After the medical doctor, of course, there was the psychiatrist, but there were many suicidals at the hospital and Howard was not the dangerous kind. “I was insane for a moment, Doctor, that’s all. I don’t want to die, I didn’t want to die then, I’m all right now. You can send me home.” And the psychiatrist let him go home. They bandaged his arm. They did not know that his real relief was that nowhere in the hospital did he see the small, naked, child-shaped creature. He had purged himself. He was free.

Howard was taken home in an ambulance, and they wheeled him into the house and lifted him from the stretcher to the bed. Through it all Alice hardly said a word except to direct them to the bedroom. Howard lay still on the bed as she stood over him, the two of them alone for the first time since he left the house a month ago.

“It was kind of you,” Howard said softly, “to let me come back.”

“They said there wasn’t room enough to keep you, but you needed to be watched and taken care of for a few weeks. So lucky me, I get to watch you.” Her voice was a low monotone, but the acid dripped from every word. It stung.

“You were right, Alice,” Howard said.

“Right about what? That marrying you was the worst mistake of my life? No, Howard. Meeting you was my worst mistake.”

Howard began to cry. Real tears that welled up from places in him that had once been deep but that now rested painfully close to the surface. “I’ve been a monster, Alice. I haven’t had any control over myself. What I did to Rhiannon—Alice, I wanted to die, I wanted to die!”

Alice’s face was twisted and bitter. “And I wanted you to, Howard. I have never been so disappointed as when the doctor called and said you’d be all right. You’ll never be all right, Howard, you’ll always be—”

“Let him be, Mother.”

Rhiannon stood in the doorway.

“Don’t come in, Rhiannon,” Alice said.

Rhiannon came in. “Daddy, it’s all right.”

“What she means,” Alice said, “is that we’ve checked her and she isn’t pregnant. No little monster is going to be born.”

Rhiannon didn’t look at her mother, just gazed with wide eyes at her father. “You didn’t need to—hurt yourself, Daddy. I forgive you. People lose control sometimes. And it was as much my fault as yours, it really was, you don’t need to feel bad, Father.”
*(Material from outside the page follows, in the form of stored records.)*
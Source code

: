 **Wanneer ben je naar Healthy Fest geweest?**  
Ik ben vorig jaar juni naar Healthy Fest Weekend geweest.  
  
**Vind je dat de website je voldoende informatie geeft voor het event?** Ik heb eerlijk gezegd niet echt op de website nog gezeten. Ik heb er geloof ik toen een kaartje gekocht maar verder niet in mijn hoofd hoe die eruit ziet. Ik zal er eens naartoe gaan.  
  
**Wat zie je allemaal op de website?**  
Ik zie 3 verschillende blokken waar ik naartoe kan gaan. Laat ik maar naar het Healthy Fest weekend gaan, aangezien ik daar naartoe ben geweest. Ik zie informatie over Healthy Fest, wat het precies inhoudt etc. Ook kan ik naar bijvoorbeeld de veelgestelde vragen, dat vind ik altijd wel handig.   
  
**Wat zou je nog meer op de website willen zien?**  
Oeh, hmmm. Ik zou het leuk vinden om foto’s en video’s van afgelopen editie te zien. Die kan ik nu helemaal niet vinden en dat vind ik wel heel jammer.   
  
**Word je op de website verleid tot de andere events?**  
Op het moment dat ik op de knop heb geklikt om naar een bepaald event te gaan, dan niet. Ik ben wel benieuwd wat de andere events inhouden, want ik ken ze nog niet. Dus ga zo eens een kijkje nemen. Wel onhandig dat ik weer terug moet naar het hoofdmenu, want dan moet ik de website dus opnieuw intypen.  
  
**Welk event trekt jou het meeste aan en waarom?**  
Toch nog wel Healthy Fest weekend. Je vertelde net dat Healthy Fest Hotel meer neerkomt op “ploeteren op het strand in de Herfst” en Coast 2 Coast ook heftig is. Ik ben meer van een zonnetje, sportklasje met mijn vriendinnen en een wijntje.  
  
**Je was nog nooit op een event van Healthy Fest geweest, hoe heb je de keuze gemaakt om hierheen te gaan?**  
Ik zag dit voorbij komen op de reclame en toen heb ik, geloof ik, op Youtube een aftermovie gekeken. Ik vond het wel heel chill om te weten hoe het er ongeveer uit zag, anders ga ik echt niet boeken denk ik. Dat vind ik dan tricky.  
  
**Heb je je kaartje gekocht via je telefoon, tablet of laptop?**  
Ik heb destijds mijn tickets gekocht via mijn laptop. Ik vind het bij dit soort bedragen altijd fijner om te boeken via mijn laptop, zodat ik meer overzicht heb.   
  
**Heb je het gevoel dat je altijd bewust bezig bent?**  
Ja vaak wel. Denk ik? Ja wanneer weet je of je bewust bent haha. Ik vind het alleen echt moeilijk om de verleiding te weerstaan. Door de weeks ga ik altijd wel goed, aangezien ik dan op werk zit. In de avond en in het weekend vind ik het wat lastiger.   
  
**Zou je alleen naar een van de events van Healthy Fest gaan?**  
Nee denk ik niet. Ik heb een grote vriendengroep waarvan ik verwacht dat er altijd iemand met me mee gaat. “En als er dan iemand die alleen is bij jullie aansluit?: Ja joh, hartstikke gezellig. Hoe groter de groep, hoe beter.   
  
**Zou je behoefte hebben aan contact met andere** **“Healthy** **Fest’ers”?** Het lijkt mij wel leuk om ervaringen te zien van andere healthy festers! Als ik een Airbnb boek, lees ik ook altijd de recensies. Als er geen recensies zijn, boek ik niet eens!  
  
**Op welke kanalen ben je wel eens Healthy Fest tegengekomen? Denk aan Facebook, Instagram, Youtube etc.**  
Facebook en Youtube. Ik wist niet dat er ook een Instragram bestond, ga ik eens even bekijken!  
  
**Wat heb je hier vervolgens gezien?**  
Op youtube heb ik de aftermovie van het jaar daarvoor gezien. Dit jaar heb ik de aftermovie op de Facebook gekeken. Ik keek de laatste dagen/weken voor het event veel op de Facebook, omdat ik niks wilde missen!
It was too much for Howard. He cried out, shouted his confession, how he had manipulated her all his life, how he was an utterly selfish and rotten parent, and when it was over Rhiannon came to her father and laid her head on his chest and said, softly, “Father, it’s all right. We are who we are. We’ve done what we’ve done. But it’s all right now. I forgive you.”

When Rhiannon left, Alice said, “You don’t deserve her.”

I know.

“I was going to sleep on the couch, but that would be stupid. Wouldn’t it, Howard?”

I deserve to be left alone, like a leper.

“You misunderstand, Howard. I need to stay here to make sure you don’t do anything else. To yourself or to anyone.”

Yes. Yes, please. I can’t be trusted.

“Don’t wallow in it, Howard. Don’t enjoy it. Don’t make yourself even more disgusting than you were before.”

All right.

They were drifting off to sleep when Alice said, “Oh, when the doctor called he wondered if I knew what had caused those sores all over your arms and chest.”